I'm trying to get some advice on how to best set up an NFS server to use with ESXi as a datastore. I took a stab at it with CentOS 7, but the performance is abysmal. I'm hoping someone can point out some optimization that I've overlooked, but I'm open to trying another free OS as well.

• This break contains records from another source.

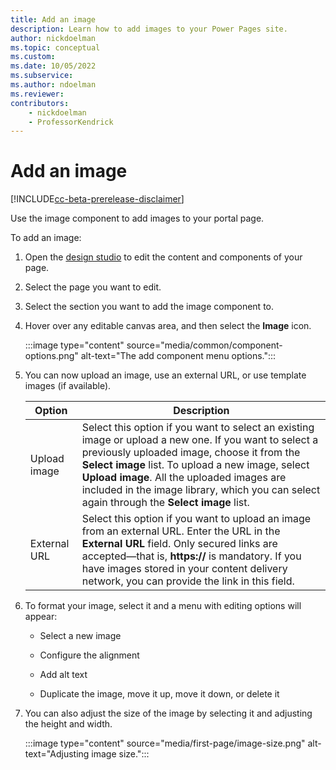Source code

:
 ```yaml
---
title: Add an image
description: Learn how to add images to your Power Pages site.
author: nickdoelman
ms.topic: conceptual
ms.custom: 
ms.date: 10/05/2022
ms.subservice:
ms.author: ndoelman 
ms.reviewer: 
contributors:
    - nickdoelman
    - ProfessorKendrick
---
```


# Add an image

[!INCLUDE[cc-beta-prerelease-disclaimer](../includes/cc-beta-prerelease-disclaimer.md)]

Use the image component to add images to your portal page.

To add an image:

1. Open the [design studio](use-design-studio.md) to edit the content and components of your page.

1. Select the page you want to edit.

1. Select the section you want to add the image component to.

1. Hover over any editable canvas area, and then select the **Image** icon.

    :::image type="content" source="media/common/component-options.png" alt-text="The add component menu options.":::

1. You can now upload an image, use an external URL, or use template images (if available).

    | Option | Description |
    | ----------- | ----------- |
    | Upload image | Select this option if you want to select an existing image or upload a new one. If you want to select a previously uploaded image, choose it from the **Select image** list. To upload a new image, select **Upload image**. All the uploaded images are included in the image library, which you can select again through the **Select image** list. |
    | External URL | Select this option if you want to upload an image from an external URL. Enter the URL in the **External URL** field. Only secured links are accepted—that is, **https://** is mandatory. If you have images stored in your content delivery network, you can provide the link in this field. |

1. To format your image, select it and a menu with editing options will appear:

    - Select a new image

    - Configure the alignment

    - Add alt text

    - Duplicate the image, move it up, move it down, or delete it

1. You can also adjust the size of the image by selecting it and adjusting the height and width.

    :::image type="content" source="media/first-page/image-size.png" alt-text="Adjusting image size.":::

I have an old Dell PowerEdge T310 with a SAS 6i/r hard drive controller. I have two 2 TB hard drives and two 1 TB hard drives. Due to the limitations of the SAS 6i/r controller, I have left the drives independent and went with software RAID 1 + LVM to get 3 TB of usable space like this:
# mdadm --create /dev/md0 --run --level=1 --raid-devices=2 /dev/sdd /dev/sde
# mdadm --create /dev/md1 --run --level=1 --raid-devices=2 /dev/sdf /dev/sdg
# vgcreate vg0 /dev/md0 /dev/md1
# lvcreate -l 100%VG -n lv0 vg0
Then I formatted the new LVM partition with XFS:
# mkfs.xfs /dev/vg0/lv0
I mounted this at /var/nfs and exported it with the following options:
# cat /etc/exports
/var/nfs 192.168.10.3(rw,no_root_squash,sync)
I was able to add this to my ESXi host using the vSphere Client as a new datastore called nfs01.
I then edited my VM through the vCenter web interface, adding a new 2.73 TB disk.
The guest OS is Windows Server 2012. Through the Disk Management interface, I initialized the disk GPT and created a new volume. This took several minutes. Then I tried quick formatting the volume with NTFS. I cancelled this after about 4 hours. I then shrunk the volume to 100 MB and formatted that instead. That succeeded after several minutes, but just creating a blank text document on this drive takes about 8 seconds.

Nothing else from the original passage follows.